Cette directive générale permet de donner des éléments pour automatiser certaines procédures sans que les officiers de polices judiciaires n'aient à appeler le parquet systématiquement. Mais elle va aussi dans le sens de la précédente directive qui a fait tant polémique la semaine passée, entrée en vigueur au 1er juillet dernier concernant les mules. Le document permet d'alléger la procédure, ce qui permettra le cas échéant, et lorsque le cadre juridique le permet, de baisser le nombre de garde à vue et de faire baisser le nombre de personnes convoquées en audience.

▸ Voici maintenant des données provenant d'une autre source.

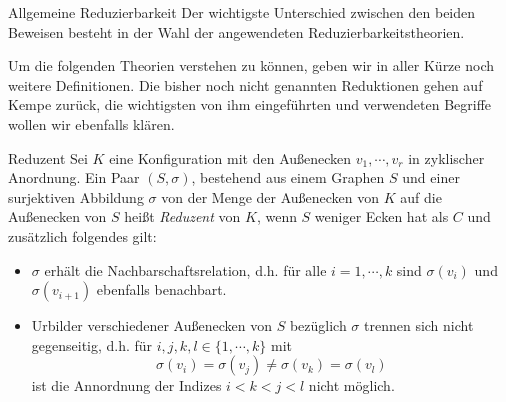 \begin{section}{Allgemeine Reduzierbarkeit}
 \label{sec:AHRed}
 Der wichtigste Unterschied zwischen den beiden Beweisen besteht in der Wahl der angewendeten Reduzierbarkeitstheorien. 
 
 Um die folgenden Theorien verstehen zu können, geben wir in aller Kürze noch weitere Definitionen. Die bisher noch nicht genannten Reduktionen gehen auf Kempe zurück, die wichtigsten von ihm eingeführten und verwendeten Begriffe wollen wir ebenfalls klären.
 
 \begin{definition}{Reduzent}
  Sei $K$ eine Konfiguration mit den Außenecken $v_1,\cdots,v_r$ in zyklischer Anordnung. Ein Paar $(S,\sigma)$, bestehend aus einem Graphen $S$ und einer surjektiven Abbildung $\sigma$ von der Menge der Außenecken von $K$ auf die Außenecken von $S$ heißt \textit{Reduzent} von $K$, wenn $S$ weniger Ecken hat als $C$ und zusätzlich folgendes gilt:
  \begin{itemize}
   \item $\sigma$ erhält die Nachbarschaftsrelation, d.h. für alle $i = 1,\cdots,k$ sind $\sigma(v_i)$ und $\sigma(v_{i+1})$ ebenfalls benachbart.
   \item Urbilder verschiedener Außenecken von $S$ bezüglich $\sigma$ trennen sich nicht gegenseitig, d.h. für $i,j,k,l \in \{1,\cdots,k\}$ mit
   \[ \sigma(v_i) = \sigma(v_j) \neq \sigma(v_k) = \sigma(v_l)\]
   ist die Annordnung der Indizes $i < k < j < l$ nicht möglich.
  \end{itemize}
 \end{definition}
 

\end{section}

Elle permet d'élargir une autre mesure, déjà initiée, celle de l'interdiction temporaire (6 mois) de tel ou tel quartier et ou commune.

POUR LES STUPEFIANTS 

Pour les stupéfiants, le texte signé du procureur de la République, Yves Le Clair, et auquel Radio Péyi a eu accès, évoque des situations où c'est l'OPJ (Officier de police judiciaire), qui est habilité pour, qui prend la décision ou non, de placer tel ou tel individu en garde à vue. Cela permet d'éviter des gardes à vue pour les plus petits porteurs de stupéfiants mais l'allègement de la procédure écarte les personnes ayant ingéré la drogue. Les mules seront poursuivies selon les dispositifs existants et plus contraignants. Pour la 1ere fois, la justice s'intéresse aussi aux petits porteurs et dealers de rue avec des mesures qui ont été détaillées dans d'autres documents du procureur à destination des services d'enquête.. 

POUR LES DELITS ROUTIERS

Pour les délits routiers, le procureur préconise des ordonnances pénales. Cela permet de procéder à des sanctions sans engorger les audiences. Ces ordonnances pénales pourront permettre d'éviter des gardes à vue uniquement pour les infractions liées à un taux d'alcoolémie jusqu'à 0,7mg/L d'air expiré, soit 1,4 grammes d'alcool par litre de sang. Il faut pour cela que l'ensemble des conditions soient remplies. Pour être très précis, c'est l'OPJ qui décide du placement en garde à vue ou pas là aussi. Si il y a recours à la force, là aussi l'OP est obligé de le faire. Mais sinon ça reste sa prérogative. Le procureur peut lui en revanche la lever ensuite, selon les éléments du dossier.  L'ordonnance pénale est une procédure simplifiée déjà largement utilisée en Guyane. Le prédécesseur d’Yves Le Clair, Samuel Finielz, l’avait largement démocratisée ces 3 dernières années et cette procédure est déjà utilisée dans de nombreuses juridictions. 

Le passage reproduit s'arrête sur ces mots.